Task directions: Your reply should hold every record exactly as given, with no pictures in it.

Records contained in a dataset:
* * * *
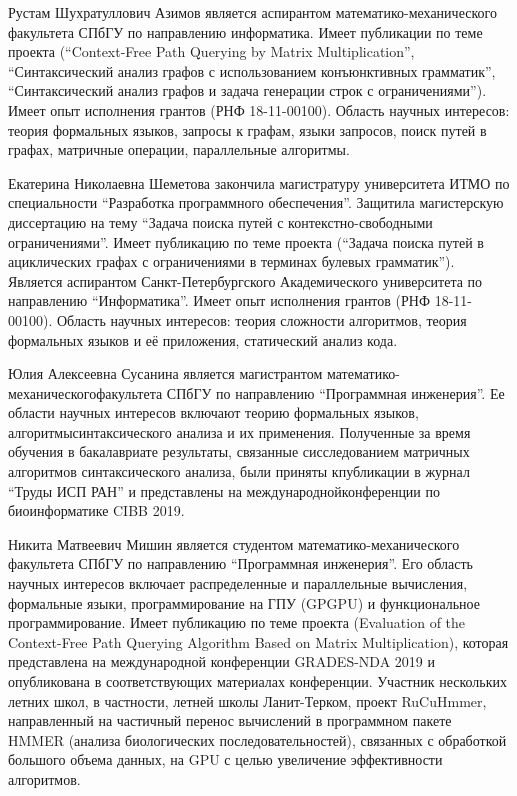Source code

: \documentclass[12pt]{article}  %
\theoremstyle{remark}
\begin{document}
Рустам Шухратуллович Азимов является аспирантом математико-механического факультета СПбГУ по направлению информатика. Имеет публикации по теме проекта (``Context-Free Path Querying by Matrix Multiplication'', ``Синтаксический анализ графов с использованием конъюнктивных грамматик'', ``Синтаксический анализ графов и задача генерации строк с ограничениями''). Имеет опыт исполнения грантов (РНФ 18-11-00100). Область научных интересов: теория формальных языков, запросы к графам, языки запросов, поиск путей в графах, матричные операции, параллельные алгоритмы.

Екатерина Николаевна Шеметова закончила магистратуру университета ИТМО по специальности ``Разработка программного обеспечения''. Защитила магистерскую диссертацию на тему ``Задача поиска путей с контекстно-свободными ограничениями''. Имеет публикацию по теме проекта (``Задача поиска путей в ациклических графах с
ограничениями в терминах булевых грамматик''). Является аспирантом Санкт-Петербургского Академического университета по направлению ``Информатика''. Имеет опыт исполнения грантов (РНФ 18-11-00100).
Область научных интересов: теория сложности алгоритмов, теория формальных языков и её приложения, статический анализ кода.

Юлия Алексеевна Сусанина является магистрантом математико-механическогофакультета СПбГУ по направлению “Программная инженерия”. Ее области научных интересов включают теорию формальных языков, алгоритмысинтаксического анализа и их применения. Полученные за время обучения в бакалавриате результаты, связанные сисследованием матричных алгоритмов синтаксического анализа, были приняты кпубликации в журнал “Труды ИСП РАН” и представлены на международнойконференции по биоинформатике CIBB 2019.

Никита Матвеевич Мишин является студентом математико-механического факультета СПбГУ  по направлению “Программная инженерия”.
Его область научных интересов включает распределенные и параллельные вычисления, формальные языки, программирование на ГПУ (GPGPU) и функциональное программирование.
Имеет публикацию по теме проекта (Evaluation of the Context-Free Path Querying Algorithm Based on Matrix Multiplication),
 которая представлена на международной конференции GRADES-NDA 2019 и опубликована в соответствующих материалах конференции.
Участник нескольких летних школ, в частности, летней школы Ланит-Терком, проект RuCuHmmer,
направленный на частичный перенос вычислений в программном пакете HMMER (анализа биологических последовательностей),
связанных с обработкой большого объема данных, на GPU с целью увеличение эффективности алгоритмов.
\end{document}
* * * *
Answer box:
Source code

: \documentclass[12pt]{article}  %
\theoremstyle{remark}
\begin{document}
Рустам Шухратуллович Азимов является аспирантом математико-механического факультета СПбГУ по направлению информатика. Имеет публикации по теме проекта (``Context-Free Path Querying by Matrix Multiplication'', ``Синтаксический анализ графов с использованием конъюнктивных грамматик'', ``Синтаксический анализ графов и задача генерации строк с ограничениями''). Имеет опыт исполнения грантов (РНФ 18-11-00100). Область научных интересов: теория формальных языков, запросы к графам, языки запросов, поиск путей в графах, матричные операции, параллельные алгоритмы.

Екатерина Николаевна Шеметова закончила магистратуру университета ИТМО по специальности ``Разработка программного обеспечения''. Защитила магистерскую диссертацию на тему ``Задача поиска путей с контекстно-свободными ограничениями''. Имеет публикацию по теме проекта (``Задача поиска путей в ациклических графах с
ограничениями в терминах булевых грамматик''). Является аспирантом Санкт-Петербургского Академического университета по направлению ``Информатика''. Имеет опыт исполнения грантов (РНФ 18-11-00100).
Область научных интересов: теория сложности алгоритмов, теория формальных языков и её приложения, статический анализ кода.

Юлия Алексеевна Сусанина является магистрантом математико-механическогофакультета СПбГУ по направлению “Программная инженерия”. Ее области научных интересов включают теорию формальных языков, алгоритмысинтаксического анализа и их применения. Полученные за время обучения в бакалавриате результаты, связанные сисследованием матричных алгоритмов синтаксического анализа, были приняты кпубликации в журнал “Труды ИСП РАН” и представлены на международнойконференции по биоинформатике CIBB 2019.

Никита Матвеевич Мишин является студентом математико-механического факультета СПбГУ  по направлению “Программная инженерия”.
Его область научных интересов включает распределенные и параллельные вычисления, формальные языки, программирование на ГПУ (GPGPU) и функциональное программирование.
Имеет публикацию по теме проекта (Evaluation of the Context-Free Path Querying Algorithm Based on Matrix Multiplication),
 которая представлена на международной конференции GRADES-NDA 2019 и опубликована в соответствующих материалах конференции.
Участник нескольких летних школ, в частности, летней школы Ланит-Терком, проект RuCuHmmer,
направленный на частичный перенос вычислений в программном пакете HMMER (анализа биологических последовательностей),
связанных с обработкой большого объема данных, на GPU с целью увеличение эффективности алгоритмов.
\end{document}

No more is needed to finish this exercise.